As South Africa marks South African National Libraries Week, the reopening of the Johannesburg City Library has been widely welcomed as a long-overdue restoration of a vital public resource. After nearly five years of closure, its return signals progress—but it also exposes a deeper and more troubling reality: access to libraries across the city remains profoundly unequal. For many residents, particularly in working-class and historically underserved communities, libraries are still out of reach.
More Than Buildings: The Ongoing Struggle for Library Access
As South Africa marked National Libraries Week (17–23 March), the reopening of the Johannesburg City Library was rightly celebrated as a long-overdue victory. After nearly five years of closure, its doors are once again open to students, researchers, and residents who depend on it. But behind this milestone lies a deeper and more uncomfortable truth: access to libraries in Johannesburg remains unequal.

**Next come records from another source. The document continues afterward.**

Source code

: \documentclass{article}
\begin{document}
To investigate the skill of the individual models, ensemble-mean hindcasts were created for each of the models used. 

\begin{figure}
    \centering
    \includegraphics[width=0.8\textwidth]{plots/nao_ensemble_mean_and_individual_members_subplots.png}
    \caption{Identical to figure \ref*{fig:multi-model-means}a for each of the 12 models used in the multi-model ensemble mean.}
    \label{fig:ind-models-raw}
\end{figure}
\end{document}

For many communities, especially in working-class and historically underserved areas, the reality has not changed. Libraries in places like Soweto, Ennerdale, Brixton, Jeppestown and Robertsham remain closed or only partially functional. This means that thousands of residents are still cut off from essential resources—quiet study spaces, books, and reliable internet access.
Libraries are often treated as optional extras in city planning, but they are anything but. They are vital public spaces that support education, job-seeking, and civic participation. For residents without access to stable connectivity or safe environments at home, libraries are a lifeline. When they are closed or inaccessible, inequality deepens.

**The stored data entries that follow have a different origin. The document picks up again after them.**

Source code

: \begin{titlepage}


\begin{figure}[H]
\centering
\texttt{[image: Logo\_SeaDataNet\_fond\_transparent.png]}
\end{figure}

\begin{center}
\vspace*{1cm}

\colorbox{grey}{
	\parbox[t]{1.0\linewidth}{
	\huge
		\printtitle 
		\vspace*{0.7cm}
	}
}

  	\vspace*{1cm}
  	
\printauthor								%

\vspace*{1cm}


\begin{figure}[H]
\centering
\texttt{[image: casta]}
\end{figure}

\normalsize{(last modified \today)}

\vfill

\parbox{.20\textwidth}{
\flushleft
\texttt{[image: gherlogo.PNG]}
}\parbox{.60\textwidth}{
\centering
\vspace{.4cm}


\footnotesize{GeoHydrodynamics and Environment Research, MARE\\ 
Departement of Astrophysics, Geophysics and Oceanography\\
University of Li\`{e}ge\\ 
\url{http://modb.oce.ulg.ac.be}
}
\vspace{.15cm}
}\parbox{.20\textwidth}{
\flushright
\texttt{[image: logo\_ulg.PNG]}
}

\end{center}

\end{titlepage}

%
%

Even where libraries are open, access is limited. Many facilities are closed over weekends and after working hours—the very times when students and working people need them most. The continued closure of libraries on Saturdays, in particular, reflects a system that is not designed around the needs of residents.
The state of Johannesburg’s libraries mirrors broader governance challenges: poor maintenance, slow infrastructure delivery, and weak accountability. While the reopening of the central library shows what is possible, it also highlights how much more needs to be done.
Rebuilding Johannesburg’s library system is not just about fixing buildings—it’s about restoring access, dignity, and opportunity. If the city is serious about equality, then libraries must be prioritised, fully reopened, and made accessible to all.